When a federal court is considering your case, and the court clerk asks you for a relevant document, don't respond that the clerk should file a Freedom of Information Act request. Here's an excerpt from yet another Judge Posner opinion slamming the federal government's immigration bureaucracy:

The lawyer [for the asylum seeker] filed a written brief, but because he failed to attach the required certificate (see 8 C.F.R. § 1003.3(c)(1)) stating that he had served the brief on the Department of Homeland Security, the Board refused to consider it. (The record is silent on whether he served the department. The brief is not in the record, and when the Clerk of our court asked the Board for a copy of it he was told that he would have to file a request for it under the Freedom of Information Act!) The Board, or rather a single member authorized to act for the Board, went on to affirm the immigration judge’s decision without opinion.

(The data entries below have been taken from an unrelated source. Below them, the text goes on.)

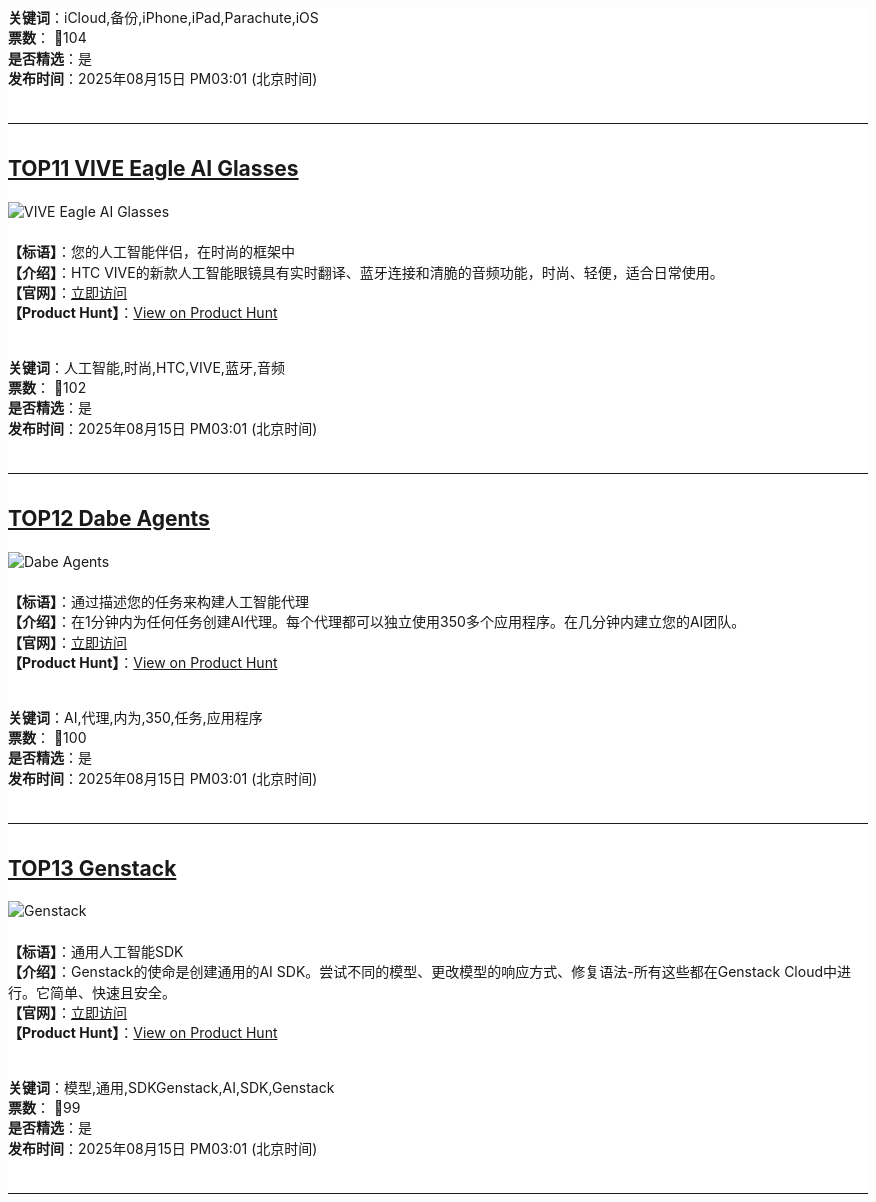 **关键词**：iCloud,备份,iPhone,iPad,Parachute,iOS<br />
**票数**： 🔺104<br />
**是否精选**：是<br />
**发布时间**：2025年08月15日 PM03:01 (北京时间)<br /><br />

---

## [TOP11    VIVE Eagle AI Glasses](https://www.producthunt.com/products/vive-eagle)
![VIVE Eagle AI Glasses](https://ph-files.imgix.net/0c15d19c-eeda-49d8-8ff7-b695faaca9d2.png?auto=format&fit=crop&frame=1&h=512&w=1024)<br /><br />
**【标语】**：您的人工智能伴侣，在时尚的框架中<br />
**【介绍】**：HTC VIVE的新款人工智能眼镜具有实时翻译、蓝牙连接和清脆的音频功能，时尚、轻便，适合日常使用。<br />
**【官网】**：[立即访问](https://www.producthunt.com/r/FN3HBBNUAJTHDY)<br />
**【Product Hunt】**：[View on Product Hunt](https://www.producthunt.com/products/vive-eagle)<br /><br />

**关键词**：人工智能,时尚,HTC,VIVE,蓝牙,音频<br />
**票数**： 🔺102<br />
**是否精选**：是<br />
**发布时间**：2025年08月15日 PM03:01 (北京时间)<br /><br />

---

## [TOP12    Dabe Agents](https://www.producthunt.com/products/dabe-agents)
![Dabe Agents](https://ph-files.imgix.net/0d71d9e5-02f4-4503-90db-ca93bbee8c9b.jpeg?auto=format&fit=crop&frame=1&h=512&w=1024)<br /><br />
**【标语】**：通过描述您的任务来构建人工智能代理<br />
**【介绍】**：在1分钟内为任何任务创建AI代理。每个代理都可以独立使用350多个应用程序。在几分钟内建立您的AI团队。<br />
**【官网】**：[立即访问](https://www.producthunt.com/r/IMQ72W5SIL3OAQ)<br />
**【Product Hunt】**：[View on Product Hunt](https://www.producthunt.com/products/dabe-agents)<br /><br />

**关键词**：AI,代理,内为,350,任务,应用程序<br />
**票数**： 🔺100<br />
**是否精选**：是<br />
**发布时间**：2025年08月15日 PM03:01 (北京时间)<br /><br />

---

## [TOP13    Genstack](https://www.producthunt.com/products/genstack)
![Genstack](https://ph-files.imgix.net/95a5cbda-344f-4d4f-afa1-8174fb541c39.png?auto=format&fit=crop&frame=1&h=512&w=1024)<br /><br />
**【标语】**：通用人工智能SDK<br />
**【介绍】**：Genstack的使命是创建通用的AI SDK。尝试不同的模型、更改模型的响应方式、修复语法-所有这些都在Genstack Cloud中进行。它简单、快速且安全。<br />
**【官网】**：[立即访问](https://www.producthunt.com/r/JIXNCDBHCBLMNI)<br />
**【Product Hunt】**：[View on Product Hunt](https://www.producthunt.com/products/genstack)<br /><br />

**关键词**：模型,通用,SDKGenstack,AI,SDK,Genstack<br />
**票数**： 🔺99<br />
**是否精选**：是<br />
**发布时间**：2025年08月15日 PM03:01 (北京时间)<br /><br />

--- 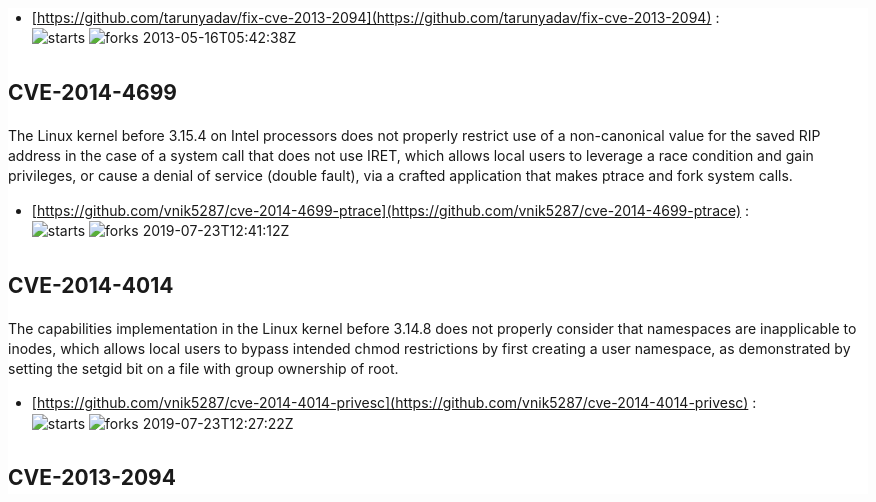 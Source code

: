 - [https://github.com/tarunyadav/fix-cve-2013-2094](https://github.com/tarunyadav/fix-cve-2013-2094) :  
![starts](https://img.shields.io/github/stars/tarunyadav/fix-cve-2013-2094.svg) 
![forks](https://img.shields.io/github/forks/tarunyadav/fix-cve-2013-2094.svg) 
2013-05-16T05:42:38Z

## CVE-2014-4699
 The Linux kernel before 3.15.4 on Intel processors does not properly restrict use of a non-canonical value for the saved RIP address in the case of a system call that does not use IRET, which allows local users to leverage a race condition and gain privileges, or cause a denial of service (double fault), via a crafted application that makes ptrace and fork system calls.

- [https://github.com/vnik5287/cve-2014-4699-ptrace](https://github.com/vnik5287/cve-2014-4699-ptrace) :  
![starts](https://img.shields.io/github/stars/vnik5287/cve-2014-4699-ptrace.svg) 
![forks](https://img.shields.io/github/forks/vnik5287/cve-2014-4699-ptrace.svg) 
2019-07-23T12:41:12Z

## CVE-2014-4014
 The capabilities implementation in the Linux kernel before 3.14.8 does not properly consider that namespaces are inapplicable to inodes, which allows local users to bypass intended chmod restrictions by first creating a user namespace, as demonstrated by setting the setgid bit on a file with group ownership of root.

- [https://github.com/vnik5287/cve-2014-4014-privesc](https://github.com/vnik5287/cve-2014-4014-privesc) :  
![starts](https://img.shields.io/github/stars/vnik5287/cve-2014-4014-privesc.svg) 
![forks](https://img.shields.io/github/forks/vnik5287/cve-2014-4014-privesc.svg) 
2019-07-23T12:27:22Z

## CVE-2013-2094
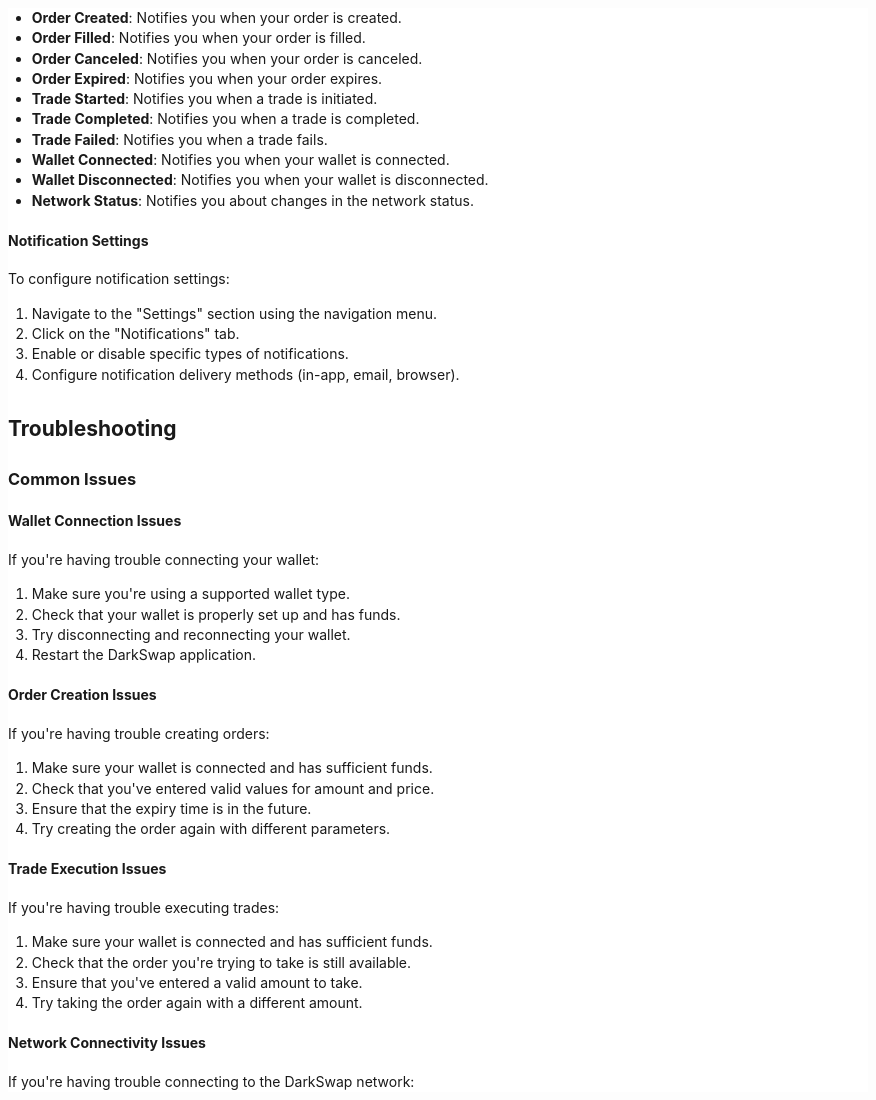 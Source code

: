 - **Order Created**: Notifies you when your order is created.
- **Order Filled**: Notifies you when your order is filled.
- **Order Canceled**: Notifies you when your order is canceled.
- **Order Expired**: Notifies you when your order expires.
- **Trade Started**: Notifies you when a trade is initiated.
- **Trade Completed**: Notifies you when a trade is completed.
- **Trade Failed**: Notifies you when a trade fails.
- **Wallet Connected**: Notifies you when your wallet is connected.
- **Wallet Disconnected**: Notifies you when your wallet is disconnected.
- **Network Status**: Notifies you about changes in the network status.

#### Notification Settings

To configure notification settings:

1. Navigate to the "Settings" section using the navigation menu.
2. Click on the "Notifications" tab.
3. Enable or disable specific types of notifications.
4. Configure notification delivery methods (in-app, email, browser).

## Troubleshooting

### Common Issues

#### Wallet Connection Issues

If you're having trouble connecting your wallet:

1. Make sure you're using a supported wallet type.
2. Check that your wallet is properly set up and has funds.
3. Try disconnecting and reconnecting your wallet.
4. Restart the DarkSwap application.

#### Order Creation Issues

If you're having trouble creating orders:

1. Make sure your wallet is connected and has sufficient funds.
2. Check that you've entered valid values for amount and price.
3. Ensure that the expiry time is in the future.
4. Try creating the order again with different parameters.

#### Trade Execution Issues

If you're having trouble executing trades:

1. Make sure your wallet is connected and has sufficient funds.
2. Check that the order you're trying to take is still available.
3. Ensure that you've entered a valid amount to take.
4. Try taking the order again with a different amount.

#### Network Connectivity Issues

If you're having trouble connecting to the DarkSwap network:
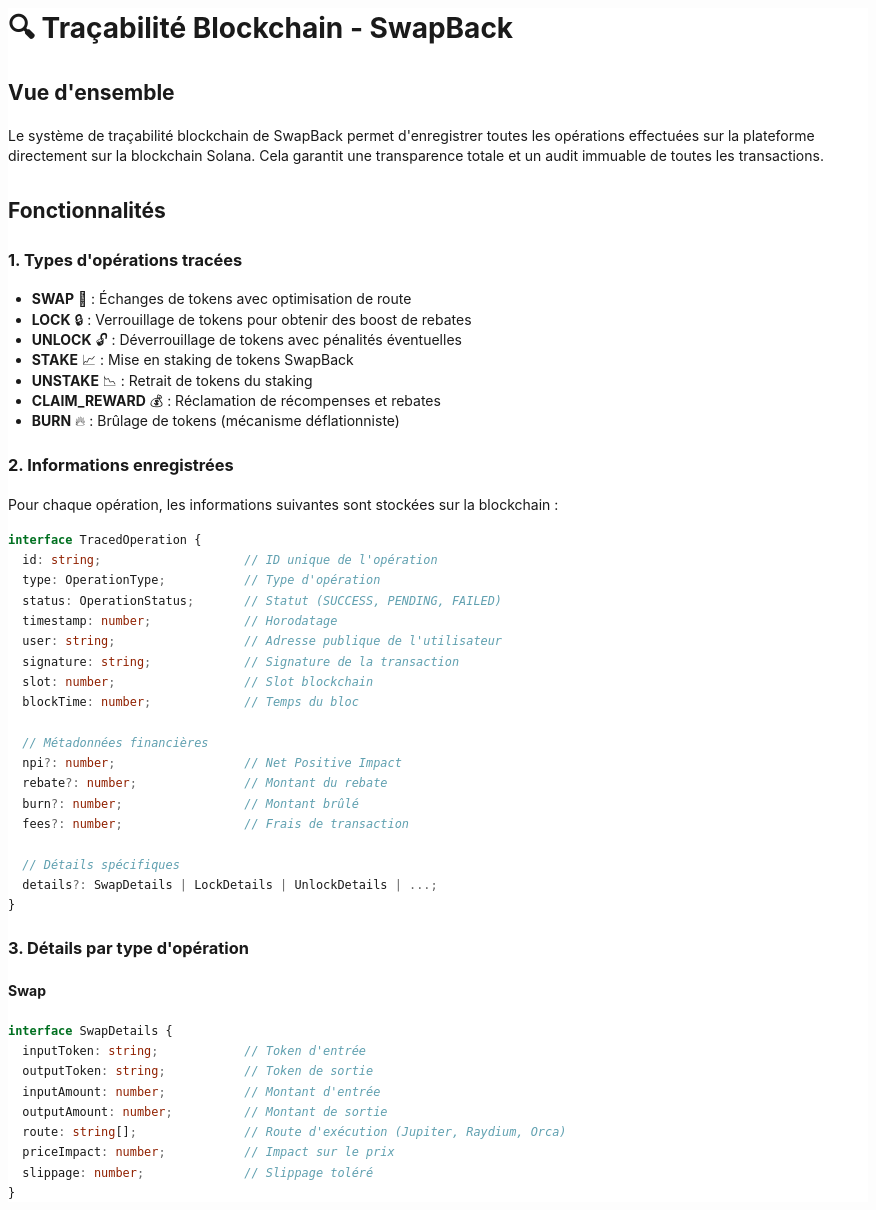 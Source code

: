 # 🔍 Traçabilité Blockchain - SwapBack

## Vue d'ensemble

Le système de traçabilité blockchain de SwapBack permet d'enregistrer toutes les opérations effectuées sur la plateforme directement sur la blockchain Solana. Cela garantit une transparence totale et un audit immuable de toutes les transactions.

## Fonctionnalités

### 1. Types d'opérations tracées

- **SWAP** 🔄 : Échanges de tokens avec optimisation de route
- **LOCK** 🔒 : Verrouillage de tokens pour obtenir des boost de rebates
- **UNLOCK** 🔓 : Déverrouillage de tokens avec pénalités éventuelles
- **STAKE** 📈 : Mise en staking de tokens SwapBack
- **UNSTAKE** 📉 : Retrait de tokens du staking
- **CLAIM_REWARD** 💰 : Réclamation de récompenses et rebates
- **BURN** 🔥 : Brûlage de tokens (mécanisme déflationniste)

### 2. Informations enregistrées

Pour chaque opération, les informations suivantes sont stockées sur la blockchain :

```typescript
interface TracedOperation {
  id: string;                    // ID unique de l'opération
  type: OperationType;           // Type d'opération
  status: OperationStatus;       // Statut (SUCCESS, PENDING, FAILED)
  timestamp: number;             // Horodatage
  user: string;                  // Adresse publique de l'utilisateur
  signature: string;             // Signature de la transaction
  slot: number;                  // Slot blockchain
  blockTime: number;             // Temps du bloc
  
  // Métadonnées financières
  npi?: number;                  // Net Positive Impact
  rebate?: number;               // Montant du rebate
  burn?: number;                 // Montant brûlé
  fees?: number;                 // Frais de transaction
  
  // Détails spécifiques
  details?: SwapDetails | LockDetails | UnlockDetails | ...;
}
```

### 3. Détails par type d'opération

#### Swap
```typescript
interface SwapDetails {
  inputToken: string;            // Token d'entrée
  outputToken: string;           // Token de sortie
  inputAmount: number;           // Montant d'entrée
  outputAmount: number;          // Montant de sortie
  route: string[];               // Route d'exécution (Jupiter, Raydium, Orca)
  priceImpact: number;           // Impact sur le prix
  slippage: number;              // Slippage toléré
}
```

Bad litigation tactics on the government's part, it seems to me. (Note that Judge Posner does not use exclamation points often.) The rest of the opinion has more substantive criticisms of the government's actions, including the immigration service's use of what the opinion calls "junk science."

UPDATE: Whoops -- forgot to include a link to the opinion; just corrected it. Thanks to How Appealing for the link, and to commenter Edward A. Hoffman for the reminder.